Carrion or elaborated as the “flesh or carcass that animals eat on” becomes a strong reference to the story Justin Shoulder tells the audience. Queer, ancestral and even intercultural experiences are bounded by the human-specter, shape shifting in language and forms, colliding both the distant past and far future of the world. Exploring what it means to share a space between human, machines and animals, the concept of the performance draws close to the creature’s relationship with existing environment and the environments to come.

“There is a part of Carrion that I have wanted to share to people, be it through my ancestral and cultural heritage or even the issues and challenged we face today as modern humans. This piece is inspired greatly by Caryn Ileto, where she helped me a lot through the visuals, the sounds and the technical to the work.”

The Element of Art in Performing Arts

Carrion, 2017. © Justin Shoulder. Image courtesy of Museum MACAN.

Justin also believes that the idea of White Supremacy have somewhat placed an indirect downtrodden experience to many, an issue he recalls in Carrion. Another particular issue he told us was about climate change, a phenomenon he considers personal and very close. The latter goes hand in hand with a pop cultural reference he used as an inspiration to Carrion.

“Climate change is a great part of Carrion. Connecting to that, I was also inspired by Lana Del Ray’s Summertime Sadness. There was actually some time where I would mumble the song as I performed, just to get the mood.”

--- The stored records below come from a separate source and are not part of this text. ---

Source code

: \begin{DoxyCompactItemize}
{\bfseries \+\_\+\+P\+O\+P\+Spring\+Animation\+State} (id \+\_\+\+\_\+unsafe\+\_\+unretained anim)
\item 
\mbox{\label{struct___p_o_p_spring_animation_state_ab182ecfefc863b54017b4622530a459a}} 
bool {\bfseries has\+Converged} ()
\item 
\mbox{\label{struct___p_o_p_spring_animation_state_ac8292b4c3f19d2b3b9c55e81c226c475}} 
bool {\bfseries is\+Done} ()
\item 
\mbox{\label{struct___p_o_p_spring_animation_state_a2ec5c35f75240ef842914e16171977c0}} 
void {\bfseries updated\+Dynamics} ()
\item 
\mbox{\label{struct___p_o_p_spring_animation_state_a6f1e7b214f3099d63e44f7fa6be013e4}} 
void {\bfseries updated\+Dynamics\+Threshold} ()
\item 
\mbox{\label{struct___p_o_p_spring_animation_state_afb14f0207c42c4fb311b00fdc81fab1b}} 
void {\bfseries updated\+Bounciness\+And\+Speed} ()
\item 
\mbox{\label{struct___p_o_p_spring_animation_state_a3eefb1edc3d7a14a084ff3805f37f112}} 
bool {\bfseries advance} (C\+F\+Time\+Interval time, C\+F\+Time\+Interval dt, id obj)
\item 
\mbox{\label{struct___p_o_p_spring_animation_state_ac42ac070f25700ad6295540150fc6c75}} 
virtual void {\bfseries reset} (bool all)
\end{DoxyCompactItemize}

Apart from the music, Justin also admitted of satirically writing a piece of poetic weather report, which reflects on the shift of the climate, environment and calling people to have that sense of urgency to show their concerns.

In essence, Carrion carries an emotional feedback to the world and the world to come. “There’s politics, there’s the environment, there’s the issue of being in a world so degrading and it is a very allegorical piece.”

Past and Present in Technology

The energy through social media always intrigues Justin. The idea of a space around us with others we do not know will always find a way to discovery and experimentation, a side of modern human form that Justin Shoulder have always found interest in. “Social media and technology has such a a deep and resonating impact on people. There’s this unavoidable interaction between people and I think it’s a very powerful tool that we are all accustomed to.”

With his work in place and his future performance set in stone for the grander theatres and wider audience, Justin Shoulder mulls over the may different possibilities and opportunities that may come his way through the realities of the present day. “I know we can always connect to new people and find new communities to collaborate with and these various platforms we are blessed to have will surely accommodate to that for my future works. I think it is incredible and wild at the same time, when you think about the future.”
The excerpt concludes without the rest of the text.